Awareness had to be sharpened even more, guidelines had to be drawn up and developments had to be monitored more closely, for example in the case of a bladder infection. Incidentally, a database that documents the consumption of antibiotics is not only needed in veterinary medicine. But just: back and forth and against each other do not bring anything, emphasizes Glardon. "We have to learn to work more closely together." Bloss: Especially in the field of livestock, interests would sometimes contradict each other. “In the course of factory farming, the interests of the animals were brought into line with those of the economy. Fortunately, animal welfare is more of a priority today. "

In addition, the sale of medicines made up part of the income of veterinarians, “Visits and advice do not cover costs.
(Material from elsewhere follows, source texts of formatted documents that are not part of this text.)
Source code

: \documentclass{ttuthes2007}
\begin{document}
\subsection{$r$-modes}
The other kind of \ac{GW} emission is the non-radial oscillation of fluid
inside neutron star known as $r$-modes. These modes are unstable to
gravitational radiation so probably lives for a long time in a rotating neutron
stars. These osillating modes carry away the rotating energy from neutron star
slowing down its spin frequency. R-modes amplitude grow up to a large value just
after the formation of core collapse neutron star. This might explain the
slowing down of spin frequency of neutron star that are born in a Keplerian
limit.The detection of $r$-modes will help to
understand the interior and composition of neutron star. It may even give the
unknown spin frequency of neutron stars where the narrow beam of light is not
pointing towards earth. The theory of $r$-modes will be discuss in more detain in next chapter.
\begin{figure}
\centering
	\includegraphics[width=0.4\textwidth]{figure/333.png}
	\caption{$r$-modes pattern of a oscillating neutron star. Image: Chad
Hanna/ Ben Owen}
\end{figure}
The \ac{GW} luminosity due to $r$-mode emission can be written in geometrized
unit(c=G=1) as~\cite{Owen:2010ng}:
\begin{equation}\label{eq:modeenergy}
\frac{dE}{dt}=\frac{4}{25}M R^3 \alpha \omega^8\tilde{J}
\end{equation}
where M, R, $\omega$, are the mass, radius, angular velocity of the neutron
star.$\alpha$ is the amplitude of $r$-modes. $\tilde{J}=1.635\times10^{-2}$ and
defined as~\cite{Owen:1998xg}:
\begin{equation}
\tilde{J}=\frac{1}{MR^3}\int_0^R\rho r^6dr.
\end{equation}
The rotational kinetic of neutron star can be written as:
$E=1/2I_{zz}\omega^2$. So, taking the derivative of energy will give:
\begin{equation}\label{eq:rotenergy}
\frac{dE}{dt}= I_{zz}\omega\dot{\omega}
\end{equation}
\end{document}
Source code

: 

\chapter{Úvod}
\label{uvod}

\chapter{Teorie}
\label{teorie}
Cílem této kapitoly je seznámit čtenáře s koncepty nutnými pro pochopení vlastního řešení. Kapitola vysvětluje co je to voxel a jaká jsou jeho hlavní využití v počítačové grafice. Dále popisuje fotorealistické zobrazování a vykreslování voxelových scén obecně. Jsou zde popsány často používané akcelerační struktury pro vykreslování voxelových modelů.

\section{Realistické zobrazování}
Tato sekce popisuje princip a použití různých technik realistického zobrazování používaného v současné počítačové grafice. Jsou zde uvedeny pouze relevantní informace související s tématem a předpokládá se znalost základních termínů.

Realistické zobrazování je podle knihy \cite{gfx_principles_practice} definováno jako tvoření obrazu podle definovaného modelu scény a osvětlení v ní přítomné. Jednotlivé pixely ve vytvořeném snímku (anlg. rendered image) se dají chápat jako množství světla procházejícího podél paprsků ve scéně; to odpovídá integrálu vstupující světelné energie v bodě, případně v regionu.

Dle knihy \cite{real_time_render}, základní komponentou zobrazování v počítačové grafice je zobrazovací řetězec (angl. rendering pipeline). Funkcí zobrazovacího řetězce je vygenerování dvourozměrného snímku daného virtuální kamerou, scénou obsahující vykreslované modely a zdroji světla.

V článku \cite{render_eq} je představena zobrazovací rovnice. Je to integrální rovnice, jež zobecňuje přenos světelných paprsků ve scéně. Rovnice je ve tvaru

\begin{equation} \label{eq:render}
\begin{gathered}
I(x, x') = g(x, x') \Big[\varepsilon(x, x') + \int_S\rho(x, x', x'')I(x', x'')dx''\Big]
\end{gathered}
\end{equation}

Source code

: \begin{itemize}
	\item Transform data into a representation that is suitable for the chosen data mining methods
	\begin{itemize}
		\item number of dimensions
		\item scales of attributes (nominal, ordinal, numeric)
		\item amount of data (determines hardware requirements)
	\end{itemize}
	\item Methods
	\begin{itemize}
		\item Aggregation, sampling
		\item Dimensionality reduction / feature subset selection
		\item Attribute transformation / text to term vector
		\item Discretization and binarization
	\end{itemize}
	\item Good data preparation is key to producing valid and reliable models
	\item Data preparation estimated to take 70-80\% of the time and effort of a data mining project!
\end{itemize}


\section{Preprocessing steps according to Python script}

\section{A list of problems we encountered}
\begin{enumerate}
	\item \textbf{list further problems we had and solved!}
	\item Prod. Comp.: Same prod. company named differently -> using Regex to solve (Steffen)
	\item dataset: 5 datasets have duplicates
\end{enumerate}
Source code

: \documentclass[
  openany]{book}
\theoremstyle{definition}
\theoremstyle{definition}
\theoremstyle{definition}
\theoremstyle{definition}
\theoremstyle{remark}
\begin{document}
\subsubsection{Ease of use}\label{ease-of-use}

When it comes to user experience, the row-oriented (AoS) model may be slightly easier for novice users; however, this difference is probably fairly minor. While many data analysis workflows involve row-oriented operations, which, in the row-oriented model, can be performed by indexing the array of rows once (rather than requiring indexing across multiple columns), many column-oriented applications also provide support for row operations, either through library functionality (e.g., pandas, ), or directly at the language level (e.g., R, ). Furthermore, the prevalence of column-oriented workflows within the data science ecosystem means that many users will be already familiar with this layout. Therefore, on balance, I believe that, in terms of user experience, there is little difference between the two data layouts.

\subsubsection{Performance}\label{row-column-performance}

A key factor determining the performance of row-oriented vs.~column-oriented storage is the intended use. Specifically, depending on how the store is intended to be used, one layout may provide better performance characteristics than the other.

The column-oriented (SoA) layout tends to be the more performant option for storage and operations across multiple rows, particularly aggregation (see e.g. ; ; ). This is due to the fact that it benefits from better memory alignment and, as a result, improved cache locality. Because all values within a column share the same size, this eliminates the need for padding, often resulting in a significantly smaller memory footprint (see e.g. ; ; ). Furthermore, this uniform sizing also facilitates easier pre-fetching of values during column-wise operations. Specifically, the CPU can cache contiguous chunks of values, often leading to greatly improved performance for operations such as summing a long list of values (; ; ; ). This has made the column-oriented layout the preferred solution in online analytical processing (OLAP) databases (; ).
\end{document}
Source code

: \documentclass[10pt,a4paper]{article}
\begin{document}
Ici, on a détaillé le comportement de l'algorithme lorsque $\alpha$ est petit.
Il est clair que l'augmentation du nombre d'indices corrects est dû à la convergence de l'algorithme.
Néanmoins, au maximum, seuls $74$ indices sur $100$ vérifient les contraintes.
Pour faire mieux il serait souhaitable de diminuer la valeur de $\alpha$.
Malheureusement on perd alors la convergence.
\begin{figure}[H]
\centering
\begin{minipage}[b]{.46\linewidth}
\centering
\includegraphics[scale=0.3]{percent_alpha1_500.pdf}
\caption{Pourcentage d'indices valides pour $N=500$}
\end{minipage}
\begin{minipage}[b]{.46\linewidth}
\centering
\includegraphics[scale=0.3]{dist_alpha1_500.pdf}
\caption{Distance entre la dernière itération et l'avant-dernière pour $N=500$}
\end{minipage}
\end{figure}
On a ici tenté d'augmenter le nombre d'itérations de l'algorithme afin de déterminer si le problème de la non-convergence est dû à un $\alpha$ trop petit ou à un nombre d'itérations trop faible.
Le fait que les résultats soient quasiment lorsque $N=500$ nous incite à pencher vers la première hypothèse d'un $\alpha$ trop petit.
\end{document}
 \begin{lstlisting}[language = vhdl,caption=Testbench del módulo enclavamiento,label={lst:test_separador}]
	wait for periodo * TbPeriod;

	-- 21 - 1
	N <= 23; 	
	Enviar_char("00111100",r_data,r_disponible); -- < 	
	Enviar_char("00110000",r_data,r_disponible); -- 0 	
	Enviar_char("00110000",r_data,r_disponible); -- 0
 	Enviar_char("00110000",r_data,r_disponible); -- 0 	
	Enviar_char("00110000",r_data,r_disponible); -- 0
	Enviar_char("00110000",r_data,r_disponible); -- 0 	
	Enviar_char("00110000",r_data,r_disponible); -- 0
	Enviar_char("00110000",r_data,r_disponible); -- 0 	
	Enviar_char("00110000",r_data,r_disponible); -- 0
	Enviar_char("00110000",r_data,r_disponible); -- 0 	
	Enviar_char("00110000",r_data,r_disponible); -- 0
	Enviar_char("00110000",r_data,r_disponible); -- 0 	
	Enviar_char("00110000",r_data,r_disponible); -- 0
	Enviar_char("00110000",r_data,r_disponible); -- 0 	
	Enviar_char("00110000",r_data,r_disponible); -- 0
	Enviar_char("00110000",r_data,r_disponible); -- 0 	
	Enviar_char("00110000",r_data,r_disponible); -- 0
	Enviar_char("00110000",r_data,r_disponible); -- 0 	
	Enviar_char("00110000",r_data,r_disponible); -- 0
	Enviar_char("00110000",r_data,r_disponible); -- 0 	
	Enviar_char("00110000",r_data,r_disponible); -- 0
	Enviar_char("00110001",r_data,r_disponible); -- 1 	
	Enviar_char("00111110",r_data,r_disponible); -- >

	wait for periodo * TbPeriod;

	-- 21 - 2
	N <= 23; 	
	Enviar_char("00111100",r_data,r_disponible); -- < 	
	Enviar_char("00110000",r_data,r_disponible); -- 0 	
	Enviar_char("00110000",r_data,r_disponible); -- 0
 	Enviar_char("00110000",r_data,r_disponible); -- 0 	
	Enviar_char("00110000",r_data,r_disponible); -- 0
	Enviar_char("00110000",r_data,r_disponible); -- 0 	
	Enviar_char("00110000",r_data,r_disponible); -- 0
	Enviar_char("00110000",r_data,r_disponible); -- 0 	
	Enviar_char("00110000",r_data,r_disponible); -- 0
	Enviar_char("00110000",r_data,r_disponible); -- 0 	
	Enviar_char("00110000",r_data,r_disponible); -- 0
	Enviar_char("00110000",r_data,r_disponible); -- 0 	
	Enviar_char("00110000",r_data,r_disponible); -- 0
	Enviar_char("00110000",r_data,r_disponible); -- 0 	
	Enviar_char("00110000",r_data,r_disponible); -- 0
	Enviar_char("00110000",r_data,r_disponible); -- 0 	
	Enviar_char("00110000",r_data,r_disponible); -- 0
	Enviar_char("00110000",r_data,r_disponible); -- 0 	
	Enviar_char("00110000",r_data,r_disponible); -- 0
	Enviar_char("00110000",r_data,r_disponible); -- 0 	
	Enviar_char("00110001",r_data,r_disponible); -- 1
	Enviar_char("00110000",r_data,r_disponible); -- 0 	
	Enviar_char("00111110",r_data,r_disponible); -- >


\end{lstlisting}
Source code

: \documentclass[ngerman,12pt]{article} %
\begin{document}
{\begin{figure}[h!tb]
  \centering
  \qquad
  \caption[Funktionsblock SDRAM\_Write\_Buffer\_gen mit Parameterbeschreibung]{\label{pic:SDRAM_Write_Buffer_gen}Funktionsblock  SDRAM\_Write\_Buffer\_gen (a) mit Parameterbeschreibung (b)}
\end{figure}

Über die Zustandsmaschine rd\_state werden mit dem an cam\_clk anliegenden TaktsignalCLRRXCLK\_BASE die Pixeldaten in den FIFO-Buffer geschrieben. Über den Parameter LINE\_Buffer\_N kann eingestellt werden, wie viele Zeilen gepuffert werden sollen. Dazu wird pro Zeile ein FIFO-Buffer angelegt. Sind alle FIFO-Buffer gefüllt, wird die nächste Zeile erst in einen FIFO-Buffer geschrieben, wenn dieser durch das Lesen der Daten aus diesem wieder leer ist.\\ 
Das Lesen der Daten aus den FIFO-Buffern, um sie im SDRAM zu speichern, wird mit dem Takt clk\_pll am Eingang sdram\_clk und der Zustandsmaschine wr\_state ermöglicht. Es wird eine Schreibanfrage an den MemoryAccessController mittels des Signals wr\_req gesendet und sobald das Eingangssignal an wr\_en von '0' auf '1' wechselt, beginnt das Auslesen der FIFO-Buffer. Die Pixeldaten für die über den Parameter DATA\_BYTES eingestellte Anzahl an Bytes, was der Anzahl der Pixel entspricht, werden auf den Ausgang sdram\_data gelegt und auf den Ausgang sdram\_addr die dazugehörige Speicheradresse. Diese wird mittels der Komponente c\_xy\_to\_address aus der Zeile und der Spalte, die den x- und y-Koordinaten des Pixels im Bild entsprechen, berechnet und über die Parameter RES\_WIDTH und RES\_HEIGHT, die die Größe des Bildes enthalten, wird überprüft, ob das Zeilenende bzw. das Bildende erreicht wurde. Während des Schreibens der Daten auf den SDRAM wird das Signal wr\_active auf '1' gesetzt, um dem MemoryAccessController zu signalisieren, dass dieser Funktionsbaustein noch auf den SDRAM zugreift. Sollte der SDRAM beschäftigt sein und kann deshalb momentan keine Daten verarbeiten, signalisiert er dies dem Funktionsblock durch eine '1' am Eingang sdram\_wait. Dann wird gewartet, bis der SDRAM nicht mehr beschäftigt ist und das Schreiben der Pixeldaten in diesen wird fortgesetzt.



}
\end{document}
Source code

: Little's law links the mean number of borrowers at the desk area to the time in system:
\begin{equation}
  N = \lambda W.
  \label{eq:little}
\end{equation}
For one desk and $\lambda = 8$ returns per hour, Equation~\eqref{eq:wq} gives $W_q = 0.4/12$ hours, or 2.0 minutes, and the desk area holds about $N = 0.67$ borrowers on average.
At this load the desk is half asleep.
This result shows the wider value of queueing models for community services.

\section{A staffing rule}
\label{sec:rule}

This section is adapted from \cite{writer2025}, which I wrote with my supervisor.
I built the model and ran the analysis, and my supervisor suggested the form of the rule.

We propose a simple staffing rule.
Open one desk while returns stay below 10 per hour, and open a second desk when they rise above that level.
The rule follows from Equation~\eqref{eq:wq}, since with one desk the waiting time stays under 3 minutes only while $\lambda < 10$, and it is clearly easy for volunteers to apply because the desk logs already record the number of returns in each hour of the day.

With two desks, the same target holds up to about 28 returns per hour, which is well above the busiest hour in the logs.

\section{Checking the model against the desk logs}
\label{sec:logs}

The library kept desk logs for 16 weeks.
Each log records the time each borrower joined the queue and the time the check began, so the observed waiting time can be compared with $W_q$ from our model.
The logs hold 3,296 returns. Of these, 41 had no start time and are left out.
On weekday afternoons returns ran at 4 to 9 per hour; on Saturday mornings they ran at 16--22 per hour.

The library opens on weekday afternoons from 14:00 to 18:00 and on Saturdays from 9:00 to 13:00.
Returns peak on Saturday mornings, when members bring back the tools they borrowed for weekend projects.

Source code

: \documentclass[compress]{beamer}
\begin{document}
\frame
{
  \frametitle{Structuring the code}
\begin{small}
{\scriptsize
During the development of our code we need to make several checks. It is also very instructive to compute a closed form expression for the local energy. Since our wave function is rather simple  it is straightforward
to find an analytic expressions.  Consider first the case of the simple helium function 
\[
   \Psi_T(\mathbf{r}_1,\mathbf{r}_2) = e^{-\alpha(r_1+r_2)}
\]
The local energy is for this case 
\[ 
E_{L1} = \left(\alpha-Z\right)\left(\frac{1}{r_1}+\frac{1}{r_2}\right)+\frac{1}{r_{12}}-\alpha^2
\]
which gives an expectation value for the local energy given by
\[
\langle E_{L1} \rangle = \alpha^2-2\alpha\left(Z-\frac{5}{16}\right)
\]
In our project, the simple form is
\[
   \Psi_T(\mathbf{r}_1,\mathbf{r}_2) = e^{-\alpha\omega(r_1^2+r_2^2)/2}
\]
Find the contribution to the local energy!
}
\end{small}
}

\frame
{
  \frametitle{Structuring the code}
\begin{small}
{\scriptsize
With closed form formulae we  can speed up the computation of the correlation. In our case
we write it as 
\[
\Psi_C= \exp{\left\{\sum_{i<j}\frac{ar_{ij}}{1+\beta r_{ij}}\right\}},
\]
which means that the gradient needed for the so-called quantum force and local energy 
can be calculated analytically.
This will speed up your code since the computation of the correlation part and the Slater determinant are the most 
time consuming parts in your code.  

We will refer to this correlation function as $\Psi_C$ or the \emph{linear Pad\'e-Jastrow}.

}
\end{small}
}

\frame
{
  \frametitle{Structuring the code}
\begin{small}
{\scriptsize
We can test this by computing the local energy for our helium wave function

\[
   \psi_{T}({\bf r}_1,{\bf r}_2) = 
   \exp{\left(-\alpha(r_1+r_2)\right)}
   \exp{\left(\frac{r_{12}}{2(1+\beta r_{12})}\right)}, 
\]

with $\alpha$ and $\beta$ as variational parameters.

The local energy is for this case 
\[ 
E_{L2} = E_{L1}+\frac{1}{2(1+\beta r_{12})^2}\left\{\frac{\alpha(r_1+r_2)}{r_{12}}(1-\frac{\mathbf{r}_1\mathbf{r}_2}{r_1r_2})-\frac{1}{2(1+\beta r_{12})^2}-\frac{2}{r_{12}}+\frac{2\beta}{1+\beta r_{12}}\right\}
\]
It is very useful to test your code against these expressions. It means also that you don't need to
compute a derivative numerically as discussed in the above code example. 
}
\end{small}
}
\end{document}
And we don't get any insurance money. " It is therefore important that farmers undertake to have their animals checked regularly and not only call the vet when an animal is sick.

Veterinary medicine and euthanasia

If the illness or injury is too bad, a veterinarian can put an animal to sleep. “In contrast to human medicine, euthanasia is an everyday thing for us,” says Olivier Glardon. "In this regard, animals have a privilege over us humans."

At the same time, however, it also means that veterinarians have comparatively easy access to the relevant medication. Apparently there are no suicide figures from this profession. But: "Veterinarians and medical practitioners also share a strong commitment to their profession, and this can lead to a great deal of stress."

Especially in the individual practices, the pressure and thus the risk of burnout are enormous, says Olivier Glardon. "Working less than 60 percent is unthinkable here." But the job description is changing rapidly. "The independent individual practice is being phased out." There are increasing group practices that are networked with one another. And it is increasingly important to think entrepreneurially and to look for niches. "A veterinarian who specializes in reptiles, for example, certainly has a future."

Olivier Glardon himself is a very busy man. He works as a veterinarian in various places, he teaches at the universities in Zurich and Bern, and he has been president of his specialist society since the beginning of this year. Nevertheless, he seems calm, relaxed and satisfied. How does he do it? “You can train to recharge your energy,” he says with a smile. Glardon also makes it very conscious in everyday life: by collecting old furniture, restoring it and selling it on a brocante. Or in his practice, with a cat that purrs. Or here in the Papiliorama with the old toucan, who sits serenely on a branch and just seems to be enjoying the moment.